AC Transit General Manager Rick Fernandez said he was rushing the request through to sell 10 North American Bus Industry (NABI)-made buses five years before their scheduled retirement date because ABC Company, the U.S. distributor for Van Hool, is eager to secure them for use by the Department of Homeland Security in New Orleans. Under the proposal, AC Transit would receive an estimated $85,000 per bus as proceeds of the sale. The transit agency would also have to receive permission from the Metropolitan Transit Commission for approval of a complicated fund swap that will allow purchase of the 10 replacement buses from Van Hool.

Fernandez said that “we are still negotiating the final amount that MTC will give us” towards the purchase of the new buses. Because of that, the staff report on the proposed sale said the fiscal impact to the district could not be determined.

When Board President Harper suggested postponing the vote to approve the purchase, Fernandez said that would effectively kill the deal, since ABC was anxious to get the buses immediately.

Defending the proposed purchase, Fernandez said “this is a great deal for us. We’re getting rid of buses that are going to have maintenance problems in a short time. They have reached a point in their life where they will have major expenditures.”

But Oakland resident Joyce Roy, a frequent critic of AC Transit policy, told directors that “you are going to sell 10 buses that riders like to buy 10 that we hate. Your attitude to the public is, this is the bus you have, not the bus you want.”
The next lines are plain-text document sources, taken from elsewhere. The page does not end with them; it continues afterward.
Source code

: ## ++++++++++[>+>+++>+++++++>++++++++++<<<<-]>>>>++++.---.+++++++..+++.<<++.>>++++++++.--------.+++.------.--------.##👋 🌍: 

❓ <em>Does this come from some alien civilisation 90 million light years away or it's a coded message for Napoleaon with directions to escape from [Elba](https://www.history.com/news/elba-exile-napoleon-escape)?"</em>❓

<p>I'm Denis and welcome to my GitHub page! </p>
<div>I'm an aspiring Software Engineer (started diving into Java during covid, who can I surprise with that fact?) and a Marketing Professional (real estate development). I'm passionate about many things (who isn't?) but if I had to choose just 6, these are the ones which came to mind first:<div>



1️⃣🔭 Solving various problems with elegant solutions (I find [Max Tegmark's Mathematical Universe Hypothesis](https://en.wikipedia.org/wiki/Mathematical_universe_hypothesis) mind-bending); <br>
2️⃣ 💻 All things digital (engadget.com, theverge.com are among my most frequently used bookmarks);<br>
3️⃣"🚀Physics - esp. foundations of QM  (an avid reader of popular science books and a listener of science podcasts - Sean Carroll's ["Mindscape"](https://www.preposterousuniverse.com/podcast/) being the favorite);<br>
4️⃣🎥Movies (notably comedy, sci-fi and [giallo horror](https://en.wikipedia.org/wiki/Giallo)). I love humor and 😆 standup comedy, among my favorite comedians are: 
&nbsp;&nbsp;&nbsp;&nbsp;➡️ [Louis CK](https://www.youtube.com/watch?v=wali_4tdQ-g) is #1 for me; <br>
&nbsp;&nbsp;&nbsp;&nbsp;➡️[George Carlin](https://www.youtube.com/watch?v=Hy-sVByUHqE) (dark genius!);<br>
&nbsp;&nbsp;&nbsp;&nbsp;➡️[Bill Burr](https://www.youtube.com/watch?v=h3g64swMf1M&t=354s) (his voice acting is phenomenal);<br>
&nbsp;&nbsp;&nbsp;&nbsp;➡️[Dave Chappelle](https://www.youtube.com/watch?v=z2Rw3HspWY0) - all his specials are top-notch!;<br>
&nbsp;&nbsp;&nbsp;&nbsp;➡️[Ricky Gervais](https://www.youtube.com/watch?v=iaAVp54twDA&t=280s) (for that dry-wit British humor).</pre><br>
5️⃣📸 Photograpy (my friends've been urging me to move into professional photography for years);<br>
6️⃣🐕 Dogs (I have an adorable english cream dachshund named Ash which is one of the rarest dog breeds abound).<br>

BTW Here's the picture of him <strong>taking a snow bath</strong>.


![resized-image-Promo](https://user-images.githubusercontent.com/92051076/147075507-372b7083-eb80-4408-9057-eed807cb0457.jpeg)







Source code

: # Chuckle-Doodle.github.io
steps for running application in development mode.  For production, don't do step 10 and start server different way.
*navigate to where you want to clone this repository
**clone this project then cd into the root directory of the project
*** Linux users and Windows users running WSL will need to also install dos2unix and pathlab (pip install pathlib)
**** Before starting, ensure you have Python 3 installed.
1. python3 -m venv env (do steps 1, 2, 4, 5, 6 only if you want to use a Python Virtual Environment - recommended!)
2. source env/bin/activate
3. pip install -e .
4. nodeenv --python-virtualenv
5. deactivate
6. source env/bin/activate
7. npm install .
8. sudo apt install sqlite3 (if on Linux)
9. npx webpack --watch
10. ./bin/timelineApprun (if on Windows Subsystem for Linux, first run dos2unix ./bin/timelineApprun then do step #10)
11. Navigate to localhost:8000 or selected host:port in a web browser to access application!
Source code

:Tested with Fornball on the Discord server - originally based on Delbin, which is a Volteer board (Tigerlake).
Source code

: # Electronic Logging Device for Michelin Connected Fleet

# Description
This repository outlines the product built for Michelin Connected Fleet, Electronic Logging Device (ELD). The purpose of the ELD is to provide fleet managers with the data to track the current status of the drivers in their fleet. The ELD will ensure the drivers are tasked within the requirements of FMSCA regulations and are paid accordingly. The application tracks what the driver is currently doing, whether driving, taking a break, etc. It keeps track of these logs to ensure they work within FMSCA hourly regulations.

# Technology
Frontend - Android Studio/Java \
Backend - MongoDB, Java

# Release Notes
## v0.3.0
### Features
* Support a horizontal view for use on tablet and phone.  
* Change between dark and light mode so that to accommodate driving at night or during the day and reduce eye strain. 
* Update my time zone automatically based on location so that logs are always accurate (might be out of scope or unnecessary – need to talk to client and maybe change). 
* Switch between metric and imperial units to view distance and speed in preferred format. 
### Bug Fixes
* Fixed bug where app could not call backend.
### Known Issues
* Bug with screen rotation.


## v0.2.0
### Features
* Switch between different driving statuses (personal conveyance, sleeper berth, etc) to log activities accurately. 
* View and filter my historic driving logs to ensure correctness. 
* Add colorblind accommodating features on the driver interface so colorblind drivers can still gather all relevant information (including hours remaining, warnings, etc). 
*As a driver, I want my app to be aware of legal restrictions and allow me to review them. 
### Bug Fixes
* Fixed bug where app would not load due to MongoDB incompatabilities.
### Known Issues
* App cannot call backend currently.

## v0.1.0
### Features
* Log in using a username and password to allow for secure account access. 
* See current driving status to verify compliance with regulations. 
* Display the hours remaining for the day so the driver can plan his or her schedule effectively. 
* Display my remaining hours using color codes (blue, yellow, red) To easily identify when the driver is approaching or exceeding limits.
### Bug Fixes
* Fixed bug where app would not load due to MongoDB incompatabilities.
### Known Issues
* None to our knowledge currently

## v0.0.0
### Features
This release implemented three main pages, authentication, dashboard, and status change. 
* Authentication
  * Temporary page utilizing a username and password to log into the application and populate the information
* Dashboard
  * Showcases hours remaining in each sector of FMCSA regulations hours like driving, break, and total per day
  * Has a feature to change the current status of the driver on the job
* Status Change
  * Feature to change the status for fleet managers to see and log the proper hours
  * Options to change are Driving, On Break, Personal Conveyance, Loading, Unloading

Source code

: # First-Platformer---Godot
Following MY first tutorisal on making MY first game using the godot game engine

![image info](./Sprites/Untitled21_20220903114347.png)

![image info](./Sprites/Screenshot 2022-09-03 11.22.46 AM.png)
And following the meeting, Roy said that the district has built into its budget maintenance a 12 year use-life for its buses, and selling the buses before that time is not necessary. “The sale is not being driven by the actual needs of the district,” Roy said.

The NABI buses proposed for sale were purchased by AC Transit in 2000.

Before the vote, board president Harper expressed concern that the purchase of more 40 footers was being done without the district developing a policy of how many different sized buses it needs.

“A few years ago, I said I wouldn’t vote for any more 40-foot buses until we determined whether we had enough 30 footers,” Harper said. “I’ve asked for a policy on how we decide between the need for 30 footers and 40 footers. I still haven’t gotten it.”

AC Transit also operates a 60 foot “articulated” bus joined at the middle with a bending joint.